Source texts of formatted documents:

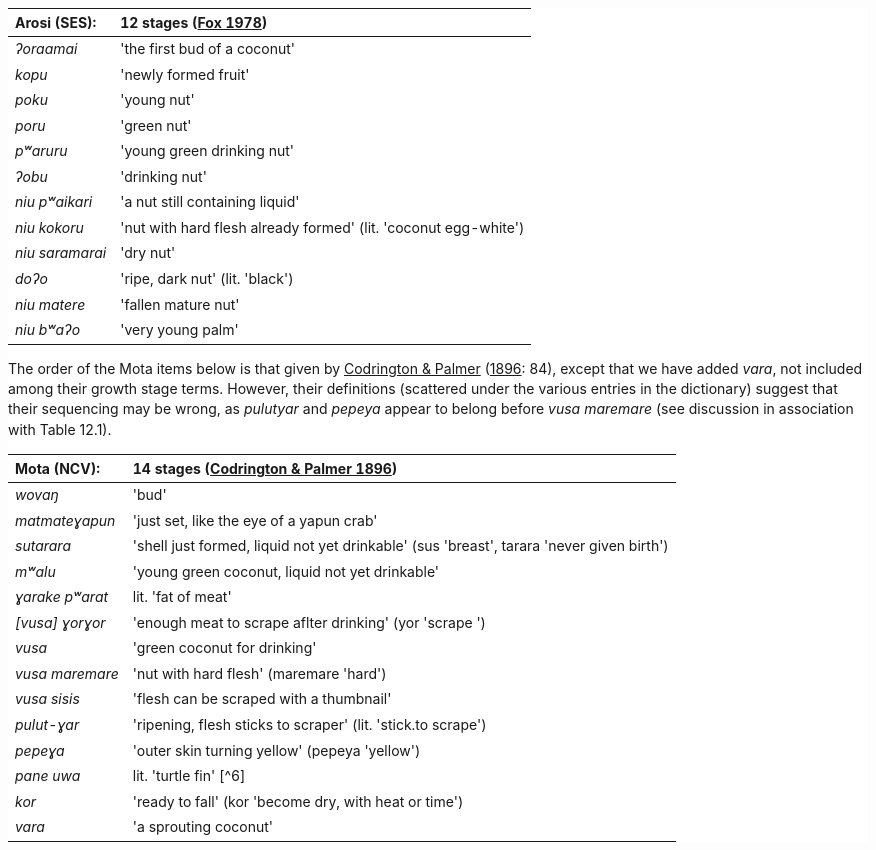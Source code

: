 | Arosi (SES):    | 12 stages ([Fox 1978](../sources/Fox1978))                                            |
|:----------------|:----------------------------------------------------------------|
| _ʔoraamai_      | 'the first bud of a coconut'                                    |
| _kopu_          | 'newly formed fruit'                                            |
| _poku_          | 'young nut'                                                     |
| _poru_          | 'green nut'                                                     |
| _pʷaruru_       | 'young green drinking nut'                                      |
| _ʔobu_          | 'drinking nut'                                                  |
| _niu pʷaikari_  | 'a nut still containing liquid'                                 |
| _niu kokoru_    | 'nut with hard flesh already formed' (lit. 'coconut egg-white') |
| _niu saramarai_ | 'dry nut'                                                       |
| _doʔo_          | 'ripe, dark nut' (lit. 'black')                                 |
| _niu matere_    | 'fallen mature nut'                                             |
| _niu bʷaʔo_     | 'very young palm'                                               |


<a id="p-359"></a>

The order of the Mota items below is that given by [Codrington & Palmer](../sources/CodringtonandPalmer1896) ([1896](../sources/CodringtonandPalmer1896): 84), except that we have added _vara_, not included among their growth stage terms. However, their definitions (scattered under the various entries in the dictionary) suggest that their sequencing may be wrong, as _pulutyar_ and _pepeya_ appear to belong before _vusa maremare_ (see discussion in association with Table 12.1).

| Mota (NCV):     | 14 stages ([Codrington & Palmer 1896](../sources/CodringtonandPalmer1896))                                                     |
|:----------------|:-----------------------------------------------------------------------------------------|
| _wovaŋ_         | 'bud'                                                                                    |
| _matmateɣapun_  | 'just set, like the eye of a yapun crab'                                                 |
| _sutarara_      | 'shell just formed, liquid not yet drinkable' (sus 'breast', tarara 'never given birth') |
| _mʷalu_         | 'young green coconut, liquid not yet drinkable'                                          |
| _ɣarake pʷarat_ | lit. 'fat of meat'                                                                       |
| _[vusa] ɣorɣor_ | 'enough meat to scrape aflter drinking' (yor 'scrape ')                                  |
| _vusa_          | 'green coconut for drinking'                                                             |
| _vusa maremare_ | 'nut with hard flesh' (maremare 'hard')                                                  |
| _vusa sisis_    | 'flesh can be scraped with a thumbnail'                                                  |
| _pulut-ɣar_     | 'ripening, flesh sticks to scraper' (lit. 'stick.to scrape')                             |
| _pepeɣa_        | 'outer skin turning yellow' (pepeya 'yellow')                                            |
| _pane uwa_      | lit. 'turtle fin' [^6]                                                                    |
| _kor_           | 'ready to fall' (kor 'become dry, with heat or time')                                    |
| _vara_          | 'a sprouting coconut'                                                                    |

Exercise details:
Begin with the line that contains "to fall' (kor" and end with the last line of the records; set down every line in that span exactly, and nothing else.

Your solution:
| _kor_           | 'ready to fall' (kor 'become dry, with heat or time')                                    |
| _vara_          | 'a sprouting coconut'                                                                    |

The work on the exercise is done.